Confirmed: The ASUS ROG Ally Is Real

It’s real. The ASUS ROG Ally is real and our gut feeling about the company trying to mask the existence of its handheld console – for however long it was planning – by announcing it on April Fools Day. As of today, though, the console is now out in the wild, at least in a prototype form.

A brief showcase and rundown of the ROG Ally was first posted by the Canadian TechTuber Dave2D, who also did a side-by-side comparison, thus also providing us with a slightly more in-depth comparison between the two handhelds. Again, it needs to be pointed out that the Ally Dave had in his hands was still a prototype unit and therefore, everything from the internals to its aesthetics could change between now and its yet unconfirmed launch date. Having said that, it does appear that many performance elements have already been set in stone for now.

Take the cooling of the ROG Ally as our first example. In the original announcement video, ASUS said that the console was fitted with its own Intelligent Cooling solution that is quieter than the Steam Deck, and Dave actually goes out of his way to prove that claim. In fact, he is able to quantify the difference in noise levels between the two gaming handhelds by about 16 decibels (dB), which is a lot in terms of the coil whine.

Then there are the hardware specifications of the ROG Ally. On the outside, Dave confirms that the display is a 7-inch Full HD display but with a 16:9 aspect ratio instead of the 16:10 on the Steam Deck. Not only that, but it is also brighter at 500nits and even has a refresh rate of 120Hz. Of course, in order for it to drive what ASUS says is “double the performance” of a Steam Deck on the handheld means that the portable machine would need to have some very powerful internal hardware.


Unfortunately, that train is brought to an abrupt end, with Dave stating that ASUS wasn’t divulging any further information about the chipset, save that it is genuinely a collaborative piece of work between the brand and AMD, and that it is actually based on the latter’s new Zen4 microarchitecture, and that it has a die lithography of 4nm and, from the sounds of it, the newer RDNA3 GPU architecture. For comparison’s sake, the Steam Deck’s own custom-made AMD chipset still uses the older RDNA2 GPU cores that first came on to the scene with its desktop Radeon RX 6000 Series graphics cards back in 2020. Further, while Dave’s video doesn’t share details about the memory and storage capacity, we could see that the NVMe 2230 M.2 SSD housed within was a WD SN740, which is a PCIe Gen4 SSD.

Moving back to the exterior of the ROG Ally, the controller layout is more akin to the Nintendo Switch’s design, given the asymmetrical layout of the analogue sticks.

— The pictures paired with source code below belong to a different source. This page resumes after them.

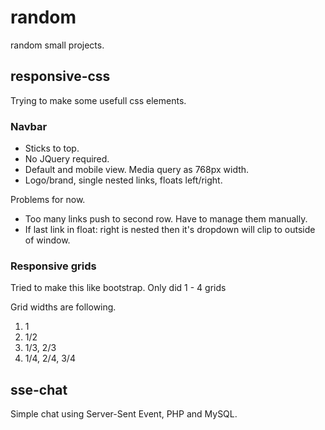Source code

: # random
random small projects.

## responsive-css ##
Trying to make some usefull css elements.

### Navbar ###
* Sticks to top.
* No JQuery required.
* Default and mobile view. Media query as 768px width.
* Logo/brand, single nested links, floats left/right.

Problems for now.
* Too many links push to second row. Have to manage them manually.
* If last link in float: right is nested then it's dropdown will clip to outside of window.

### Responsive grids ###
Tried to make this like bootstrap. Only did 1 - 4 grids

Grid widths are following.
1. 1
2. 1/2
3. 1/3, 2/3
4. 1/4, 2/4, 3/4

## sse-chat ##
Simple chat using Server-Sent Event, PHP and MySQL.
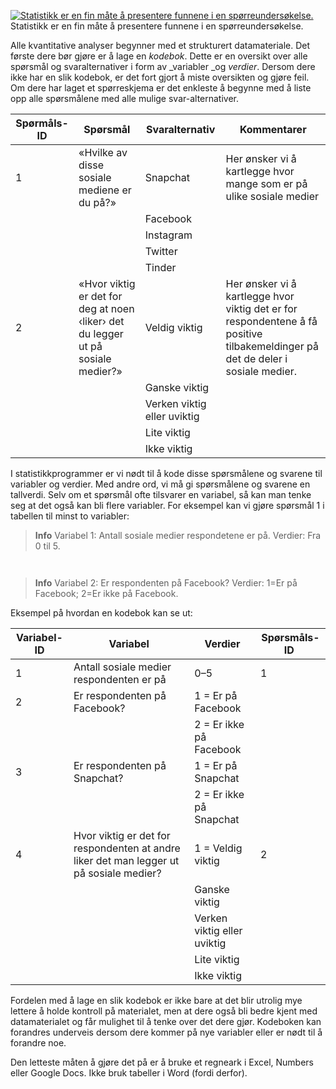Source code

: [![Statistikk er en fin måte å presentere funnene i en spørreundersøkelse.][1]][2] Statistikk er en fin måte å presentere funnene i en spørreundersøkelse.

   [1]: http://jekyll-hyde.no/holberg/wp-content/uploads/2014/12/2012_langhaguen_oppgave_statistikk-300x124.jpg
   [2]: http://jekyll-hyde.no/holberg/wp-content/uploads/2014/12/2012_langhaguen_oppgave_statistikk.jpg

Alle kvantitative analyser begynner med et strukturert datamateriale. Det første dere bør gjøre er å lage en _kodebok_. Dette er en oversikt over alle spørsmål og svaralternativer i form av _variabler _og _verdier_. Dersom dere ikke har en slik kodebok, er det fort gjort å miste oversikten og gjøre feil. Om dere har laget et spørreskjema er det enkleste å begynne med å liste opp alle spørsmålene med alle mulige svar-alternativer.

<table><colgroup> <col /> <col /> <col /> <col /> </colgroup>
<thead>
<tr>
<th>Spørmåls-ID</th>
<th>Spørsmål</th>
<th>Svaralternativ</th>
<th>Kommentarer</th>
</tr>
</thead>
<tbody>
<tr>
<td>1</td>
<td>«Hvilke av disse sosiale mediene er du på?»</td>
<td>Snapchat</td>
<td>Her ønsker vi å kartlegge hvor mange som er på ulike sosiale medier</td>
</tr>
<tr>
<td></td>
<td></td>
<td>Facebook</td>
<td></td>
</tr>
<tr>
<td></td>
<td></td>
<td>Instagram</td>
<td></td>
</tr>
<tr>
<td></td>
<td></td>
<td>Twitter</td>
<td></td>
</tr>
<tr>
<td></td>
<td></td>
<td>Tinder</td>
<td></td>
</tr>
<tr>
<td>2</td>
<td>«Hvor viktig er det for deg at noen ‹liker› det du legger ut på sosiale medier?»</td>
<td>Veldig viktig</td>
<td>Her ønsker vi å kartlegge hvor viktig det er for respondentene å få positive tilbakemeldinger på det de deler i sosiale medier.</td>
</tr>
<tr>
<td></td>
<td></td>
<td>Ganske viktig</td>
<td></td>
</tr>
<tr>
<td></td>
<td></td>
<td>Verken viktig eller uviktig</td>
<td></td>
</tr>
<tr>
<td></td>
<td></td>
<td>Lite viktig</td>
<td></td>
</tr>
<tr>
<td></td>
<td></td>
<td>Ikke viktig</td>
<td></td>
</tr>
</tbody>
</table>

I statistikkprogrammer er vi nødt til å kode disse spørsmålene og svarene til variabler og verdier. Med andre ord, vi må gi spørsmålene og svarene en tallverdi. Selv om et spørsmål ofte tilsvarer en variabel, så kan man tenke seg at det også kan bli flere variabler. For eksempel kan vi gjøre spørsmål 1 i tabellen til minst to variabler:

> **Info** Variabel 1: Antall sosiale medier respondetene er på. Verdier: Fra 0 til 5.

     

> **Info** Variabel 2: Er respondenten på Facebook?  Verdier: 1=Er på Facebook; 2=Er ikke på Facebook.


Eksempel på hvordan en kodebok kan se ut:

<table>
<colgroup>
<col/>
<col/>
<col/>
<col/>
</colgroup>

<thead>
<tr>
    <th>Variabel-ID</th>
    <th>Variabel</th>
    <th>Verdier</th>
    <th>Spørsmåls-ID </th>
</tr>
</thead>

<tbody>
<tr>
    <td>1</td>
    <td>Antall sosiale medier respondenten er på</td>
    <td>0–5</td>
    <td>1</td>
</tr>
<tr>
    <td>2</td>
    <td>Er respondenten på Facebook?</td>
    <td>1 = Er på Facebook</td>
    <td></td>
</tr>
<tr>
    <td></td>
    <td></td>
    <td>2 = Er ikke på Facebook</td>
    <td></td>
</tr>
<tr>
    <td>3</td>
    <td>Er respondenten på Snapchat?</td>
    <td>1 = Er på Snapchat</td>
    <td></td>
</tr>
<tr>
    <td></td>
    <td></td>
    <td>2 = Er ikke på Snapchat</td>
    <td></td>
</tr>
<tr>
    <td>4</td>
    <td>Hvor viktig er det for respondenten at andre liker det man legger ut på sosiale medier?</td>
    <td>1 = Veldig viktig</td>
    <td>2</td>
</tr>
<tr>
    <td></td>
    <td></td>
    <td>Ganske viktig</td>
    <td> </td>
</tr>
<tr>
    <td></td>
    <td></td>
    <td>Verken viktig eller uviktig</td>
    <td></td>
</tr>
<tr>
    <td></td>
    <td></td>
    <td>Lite viktig</td>
    <td></td>
</tr>
<tr>
    <td></td>
    <td></td>
    <td>Ikke viktig</td>
    <td></td>
</tr>
</tbody>
</table>

Fordelen med å lage en slik kodebok er ikke bare at det blir utrolig mye lettere å holde kontroll på materialet, men at dere også bli bedre kjent med datamaterialet og får mulighet til å tenke over det dere gjør. Kodeboken kan forandres underveis dersom dere kommer på nye variabler eller er nødt til å forandre noe.

Den letteste måten å gjøre det på er å bruke et regneark i Excel, Numbers eller Google Docs. Ikke bruk tabeller i Word (fordi derfor).
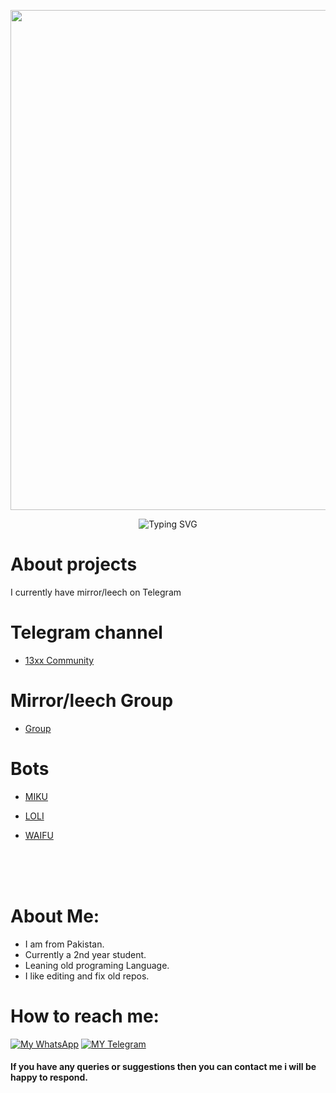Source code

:<p align="center">
   <a href="https://github.com/iamibrahim2">
    <img src="https://telegra.ph/file/3b7ec1308edb07983efef.png" width="800"> </a>
    </p>


<div align="center">
    <img
        src="https://readme-typing-svg.herokuapp.com?font=ShadowsIntoLightsize=50&duration=5500&color=fc7b03&background=FF673200&center=true&vCenter=true&lines=Hello,+I+am+Ibrahim;Welcome+to+my+GitHub"
            alt="Typing SVG"
        />
    </a>
</p>
</div>

# About projects 

I currently have mirror/leech  on Telegram

# Telegram channel

-   [13xx Community](https://telegram.dog/real13xx)

# Mirror/leech Group

-   [Group](https://telegram.dog/+JmXToG-2x_xmZWM0)

# Bots

-   [MIKU](https://telegram.dog/demonnnnnslayer_bot)

-   [LOLI](https://telegram.dog/monsterbabyyyy_bot)

-   [WAIFU](https://telegram.dog/lazyyyyyy_bot)


<br>
<br>
<br>

# About Me:
-  I am from Pakistan.
-  Currently a 2nd year student.
-  Leaning old programing Language. 
-  I like editing and fix old repos.




  # How to reach me:
[![My WhatsApp](https://img.shields.io/badge/WhatsApp-25D366?style=for-the-badge&logo=whatsapp&logoColor=white)](https://wa.me/923229931076)
[![MY Telegram](https://img.shields.io/badge/telegram-1b77FF.svg?style=for-the-badge&logo=telegram)](https://t.me/hater786) <br>


#### If you have any queries or suggestions then you can contact me i will be happy to respond. 
<br>
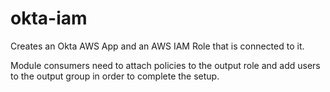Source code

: # okta-iam

Creates an Okta AWS App and an AWS IAM Role that is connected to it.

Module consumers need to attach policies to the output role and add users to the output group in order to complete the setup.

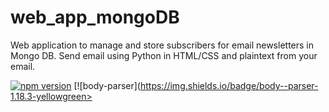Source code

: # web_app_mongoDB
Web application to manage and store subscribers for email newsletters in Mongo DB. Send email using Python in HTML/CSS and plaintext from your email.

[![npm version](https://badge.fury.io/js/npm.svg)](https://badge.fury.io/js/npm)
[![body-parser](https://img.shields.io/badge/body--parser-1.18.3-yellowgreen>
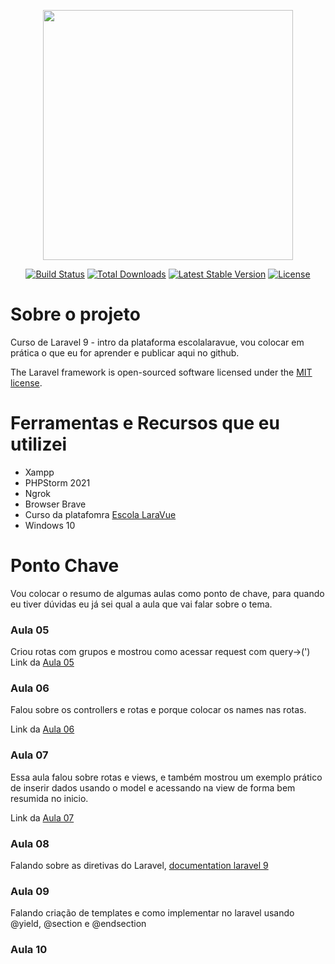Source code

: <p align="center"><a href="https://laravel.com" target="_blank"><img src="https://raw.githubusercontent.com/laravel/art/master/logo-lockup/5%20SVG/2%20CMYK/1%20Full%20Color/laravel-logolockup-cmyk-red.svg" width="400"></a></p>

<p align="center">
<a href="https://travis-ci.org/laravel/framework"><img src="https://travis-ci.org/laravel/framework.svg" alt="Build Status"></a>
<a href="https://packagist.org/packages/laravel/framework"><img src="https://img.shields.io/packagist/dt/laravel/framework" alt="Total Downloads"></a>
<a href="https://packagist.org/packages/laravel/framework"><img src="https://img.shields.io/packagist/v/laravel/framework" alt="Latest Stable Version"></a>
<a href="https://packagist.org/packages/laravel/framework"><img src="https://img.shields.io/packagist/l/laravel/framework" alt="License"></a>
</p>


# Sobre o projeto
 Curso de Laravel 9 - intro da plataforma escolalaravue, vou colocar em prática o que eu for aprender e publicar aqui no github. 


The Laravel framework is open-sourced software licensed under the [MIT license](https://opensource.org/licenses/MIT).


# Ferramentas e Recursos que eu utilizei

 - Xampp
 - PHPStorm 2021
 - Ngrok
 - Browser Brave
 - Curso da platafomra [Escola LaraVue](https://escola.laravue.com.br/)
 - Windows 10

# Ponto Chave
Vou colocar o resumo de algumas aulas como ponto de chave, para quando eu tiver dúvidas
eu já sei qual a aula que vai falar sobre o tema.


### Aula 05
Criou rotas com grupos  e mostrou como acessar request com query->(')
Link da [Aula 05](https://www.youtube.com/watch?v=cAyzFcB_8Jw&list=PLcoYAcR89n-reidRFA3XCIvQPeKFt4dQU&index=5)


### Aula 06
Falou sobre os controllers e rotas e porque colocar os names nas rotas.

Link da [Aula 06](https://www.youtube.com/watch?v=isChgZfN27k&list=PLcoYAcR89n-reidRFA3XCIvQPeKFt4dQU&index=6)

### Aula 07
Essa aula falou sobre rotas e views, e também mostrou um exemplo prático de inserir dados
usando o model e acessando na view de forma bem resumida no inicio.

Link da [Aula 07](https://www.youtube.com/watch?v=Dpgv2RylSB4&list=PLcoYAcR89n-reidRFA3XCIvQPeKFt4dQU&index=7)

### Aula 08

Falando sobre as diretivas do Laravel, [documentation laravel 9](https://laravel.com/docs/9.x/blade#blade-directives)

### Aula 09 
Falando criação de templates e como implementar no laravel usando @yield, @section e @endsection

### Aula 10
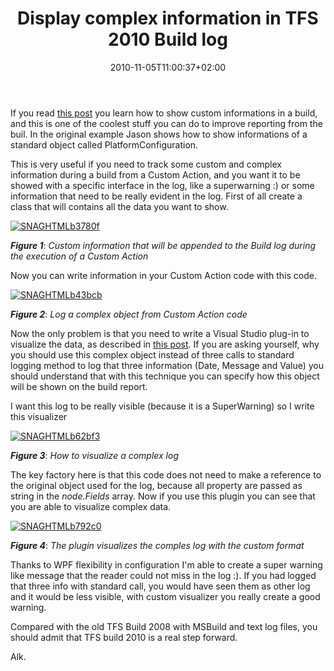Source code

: ﻿---
title: "Display complex information in TFS 2010 Build log"
description: ""
date: 2010-11-05T11:00:37+02:00
draft: false
tags: [TFS Build]
categories: [Tfs]
---
If you read [this post](http://blogs.msdn.com/b/jpricket/archive/2009/12/21/tfs-2010-displaying-custom-build-information-in-visual-studio.aspx) you learn how to show custom informations in a build, and this is one of the coolest stuff you can do to improve reporting from the buil. In the original example Jason shows how to show informations of a standard object called PlatformConfiguration.

This is very useful if you need to track some custom and complex information during a build from a Custom Action, and you want it to be showed with a specific interface in the log, like a superwarning :) or some information that need to be really evident in the log. First of all create a class that will contains all the data you want to show.

[![SNAGHTMLb3780f](https://www.codewrecks.com/blog/wp-content/uploads/2010/11/SNAGHTMLb3780f_thumb.png "SNAGHTMLb3780f")](https://www.codewrecks.com/blog/wp-content/uploads/2010/11/SNAGHTMLb3780f.png)

 ***Figure 1***: *Custom information that will be appended to the Build log during the execution of a Custom Action*

Now you can write information in your Custom Action code with this code.

[![SNAGHTMLb43bcb](https://www.codewrecks.com/blog/wp-content/uploads/2010/11/SNAGHTMLb43bcb_thumb.png "SNAGHTMLb43bcb")](https://www.codewrecks.com/blog/wp-content/uploads/2010/11/SNAGHTMLb43bcb.png)

 ***Figure 2***: *Log a complex object from Custom Action code*

Now the only problem is that you need to write a Visual Studio plug-in to visualize the data, as described in [this post](http://blogs.msdn.com/b/jpricket/archive/2009/12/21/tfs-2010-displaying-custom-build-information-in-visual-studio.aspx). If you are asking yourself, why you should use this complex object instead of three calls to standard logging method to log that three information (Date, Message and Value) you should understand that with this technique you can specify how this object will be shown on the build report.

I want this log to be really visible (because it is a SuperWarning) so I write this visualizer

[![SNAGHTMLb62bf3](https://www.codewrecks.com/blog/wp-content/uploads/2010/11/SNAGHTMLb62bf3_thumb.png "SNAGHTMLb62bf3")](https://www.codewrecks.com/blog/wp-content/uploads/2010/11/SNAGHTMLb62bf3.png)

 ***Figure 3***: *How to visualize a complex log*

The key factory here is that this code does not need to make a reference to the original object used for the log, because all property are passed as string in the *node.Fields* array. Now if you use this plugin you can see that you are able to visualize complex data.

[![SNAGHTMLb792c0](https://www.codewrecks.com/blog/wp-content/uploads/2010/11/SNAGHTMLb792c0_thumb.png "SNAGHTMLb792c0")](https://www.codewrecks.com/blog/wp-content/uploads/2010/11/SNAGHTMLb792c0.png)

 ***Figure 4***: *The plugin visualizes the comples log with the custom format*

Thanks to WPF flexibility in configuration I'm able to create a super warning like message that the reader could not miss in the log :). If you had logged that three info with standard call, you would have seen them as other log and it would be less visible, with custom visualizer you really create a good warning.

Compared with the old TFS Build 2008 with MSBuild and text log files, you should admit that TFS build 2010 is a real step forward.

Alk.
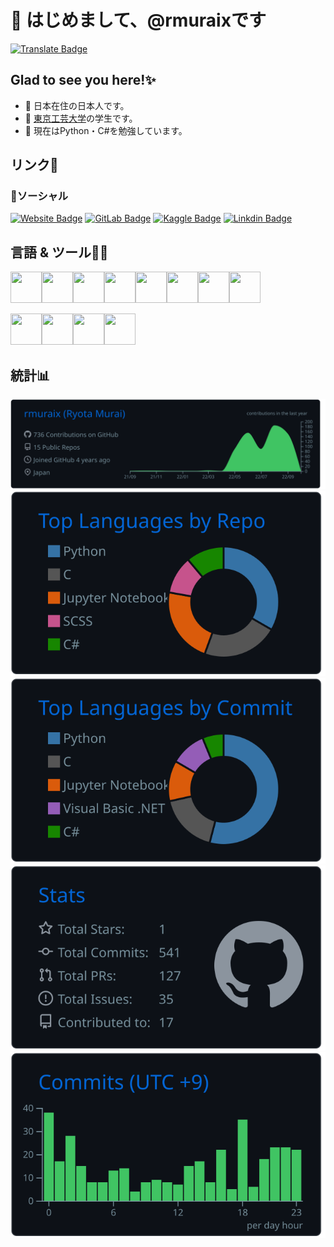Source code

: # 👋 はじめまして、@rmuraixです  
[![Translate Badge](https://img.shields.io/badge/English-ffffff?style=flat-square&logo=googletranslate&logoColor=black)](/README.md)  
## Glad to see you here!✨
- 📍 日本在住の日本人です。
- 🏫 [東京工芸大学](https://www.t-kougei.ac.jp/)の学生です。  
- 🌱 現在はPython・C#を勉強しています。  
## リンク🔗
### 👨ソーシャル
[![Website Badge](https://img.shields.io/badge/website-000000?style=for-the-badge&logo=About.me&logoColor=white)](https://rmurai.com)
[![GitLab Badge](https://img.shields.io/badge/GitLab-330F63?style=for-the-badge&logo=gitlab&logoColor=white)](https://gitlab.com/rmuraix)
[![Kaggle Badge](https://img.shields.io/badge/Kaggle-20BEFF?style=for-the-badge&logo=Kaggle&logoColor=white)](https://www.kaggle.com/rmuraix)
[![Linkdin Badge](https://img.shields.io/badge/LinkedIn-0077B5?style=for-the-badge&logo=linkedin&logoColor=white)](https://www.linkedin.com/in/rmurai/) 
## 言語 & ツール🧑‍💻
<img height="50" width="50" src="https://cdn.jsdelivr.net/gh/devicons/devicon/icons/c/c-original.svg" /><img height="50" width="50" src="https://cdn.jsdelivr.net/gh/devicons/devicon/icons/csharp/csharp-original.svg" /><img height="50" width="50" src="https://cdn.jsdelivr.net/gh/devicons/devicon/icons/css3/css3-original-wordmark.svg" /><img height="50" width="50" src="https://cdn.jsdelivr.net/gh/devicons/devicon/icons/html5/html5-original-wordmark.svg" /><img height="50" width="50" src="https://cdn.jsdelivr.net/gh/devicons/devicon/icons/java/java-original-wordmark.svg" /><img height="50" width="50" src="https://cdn.jsdelivr.net/gh/devicons/devicon/icons/javascript/javascript-original.svg" /><img height="50" width="50" src="https://cdn.jsdelivr.net/gh/devicons/devicon/icons/python/python-original-wordmark.svg" /><img height="50" width="50" src="https://cdn.jsdelivr.net/gh/devicons/devicon/icons/bash/bash-original.svg" />  

<img height="50" width="50" src="https://cdn.jsdelivr.net/gh/devicons/devicon/icons/docker/docker-original-wordmark.svg" /><img height="50" width="50" src="https://cdn.jsdelivr.net/gh/devicons/devicon/icons/jupyter/jupyter-original-wordmark.svg" /><img height="50" width="50" src="https://cdn.jsdelivr.net/gh/devicons/devicon/icons/vscode/vscode-original-wordmark.svg" /><img height="50" width="50" src="https://cdn.jsdelivr.net/gh/devicons/devicon/icons/visualstudio/visualstudio-plain.svg" />

## 統計📊
![](https://raw.githubusercontent.com/rmuraix/rmuraix/main/profile-summary-card-output/github_dark/0-profile-details.svg)  
![](https://raw.githubusercontent.com/rmuraix/rmuraix/main/profile-summary-card-output/github_dark/1-repos-per-language.svg)
![](https://raw.githubusercontent.com/rmuraix/rmuraix/main/profile-summary-card-output/github_dark/2-most-commit-language.svg)
![](https://raw.githubusercontent.com/rmuraix/rmuraix/main/profile-summary-card-output/github_dark/3-stats.svg)
![](https://raw.githubusercontent.com/rmuraix/rmuraix/main/profile-summary-card-output/github_dark/4-productive-time.svg)
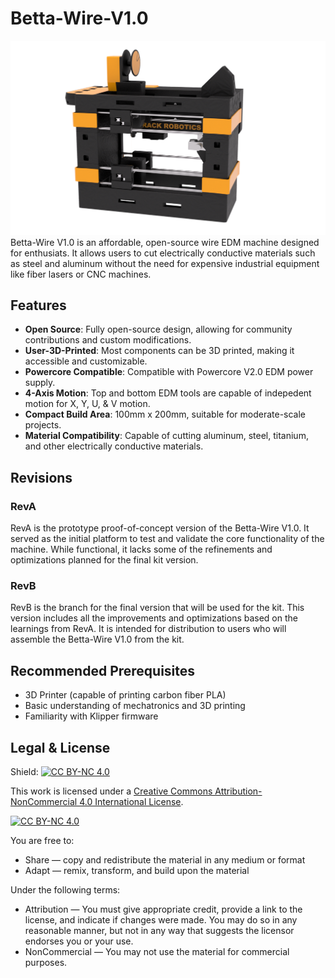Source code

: # Betta-Wire-V1.0
![Betta-Wire](Images/Betta%20Wire%201.0%20RevA%20v79.png)
Betta-Wire V1.0 is an affordable, open-source wire EDM machine designed for enthusiats. It allows users to cut electrically conductive materials such as steel and aluminum without the need for expensive industrial equipment like fiber lasers or CNC machines.

## Features 

- **Open Source**: Fully open-source design, allowing for community contributions and custom modifications.
- **User-3D-Printed**: Most components can be 3D printed, making it accessible and customizable.
- **Powercore Compatible**: Compatible with Powercore V2.0 EDM power supply.
- **4-Axis Motion**: Top and bottom EDM tools are capable of indepedent motion for X, Y, U, & V motion. 
- **Compact Build Area**: 100mm x 200mm, suitable for moderate-scale projects.
- **Material Compatibility**: Capable of cutting aluminum, steel, titanium, and other electrically conductive materials.

## Revisions 

### RevA

RevA is the prototype proof-of-concept version of the Betta-Wire V1.0. It served as the initial platform to test and validate the core functionality of the machine. While functional, it lacks some of the refinements and optimizations planned for the final kit version.

### RevB

RevB is the branch for the final version that will be used for the kit. This version includes all the improvements and optimizations based on the learnings from RevA. It is intended for distribution to users who will assemble the Betta-Wire V1.0 from the kit.

## Recommended Prerequisites

- 3D Printer (capable of printing carbon fiber PLA)
- Basic understanding of mechatronics and 3D printing
- Familiarity with Klipper firmware
 
 ## Legal & License

Shield: [![CC BY-NC 4.0][cc-by-nc-shield]][cc-by-nc]

This work is licensed under a
[Creative Commons Attribution-NonCommercial 4.0 International License][cc-by-nc].

[![CC BY-NC 4.0][cc-by-nc-image]][cc-by-nc]

[cc-by-nc]: https://creativecommons.org/licenses/by-nc/4.0/
[cc-by-nc-image]: https://licensebuttons.net/l/by-nc/4.0/88x31.png
[cc-by-nc-shield]: https://img.shields.io/badge/License-CC%20BY--NC%204.0-lightgrey.svg

You are free to:
- Share — copy and redistribute the material in any medium or format
- Adapt — remix, transform, and build upon the material

Under the following terms:
- Attribution — You must give appropriate credit, provide a link to the license, and indicate if changes were made. You may do so in any reasonable manner, but not in any way that suggests the licensor endorses you or your use.
- NonCommercial — You may not use the material for commercial purposes.
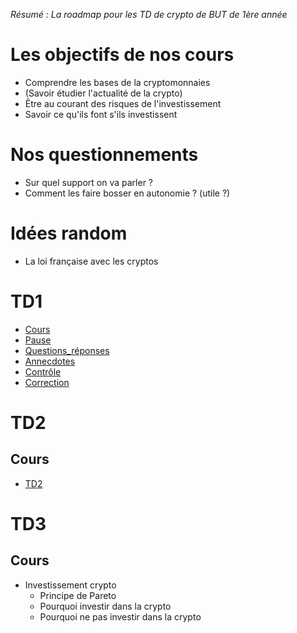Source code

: _Résumé : La roadmap pour les TD de crypto de BUT de 1ère année_

# Les objectifs de nos cours

- Comprendre les bases de la cryptomonnaies
- (Savoir étudier l'actualité de la crypto)
- Être au courant des risques de l'investissement
- Savoir ce qu'ils font s'ils investissent

# Nos questionnements

- Sur quel support on va parler ?
- Comment les faire bosser en autonomie ? (utile ?)

# Idées random

- La loi française avec les cryptos

# TD1

- [Cours](/TD1/TD1.md)
- [Pause](TD1/Pause.md)
- [Questions_réponses](TD1/Questions_réponses.md)
- [Annecdotes](TD1/Concours_d'anecdotes.md)
- [Contrôle](TD1/Contrôle.md)
- [Correction](TD1/TD1.md)

# TD2

## Cours

- [TD2](./TD2/TD2.md)

# TD3

## Cours

- Investissement crypto
  - Principe de Pareto
  - Pourquoi investir dans la crypto
  - Pourquoi ne pas investir dans la crypto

What the handheld doesn’t have is the dual trackpads of the Steam Deck, although reviewers the world over that played with the portable console haven’t actually found more than a handful of titles where the trackpads would be more appropriate.



But what really sets the ROG Ally apart from the Steam Deck is, as I’ve mentioned before, its ability to connect to one of ASUS’ XG Mobile eGPU. This alone may very well be a game changer for the gaming handheld industry because, as it stands, not even the Steam Deck is able to pull off gaming with an eGPU, its self-sustaining design be damned. For that matter, and because I forgot to mention it at the start, the Ally’s OS is Windows 11, meaning that you could possibly run other Windows-based programs on it, although that little bit remains unconfirmed at this point.

Then there’s the sordid topic of the price of the ROG Ally and, just as it is with the details of the chipset, ASUS isn’t providing any information about this either. However, the Taipei-based brand had told Dave that it would be priced “aggressively”. In other words, somewhere between the RM2000 and RM3000 mark, and on what sort of storage capacity will be available.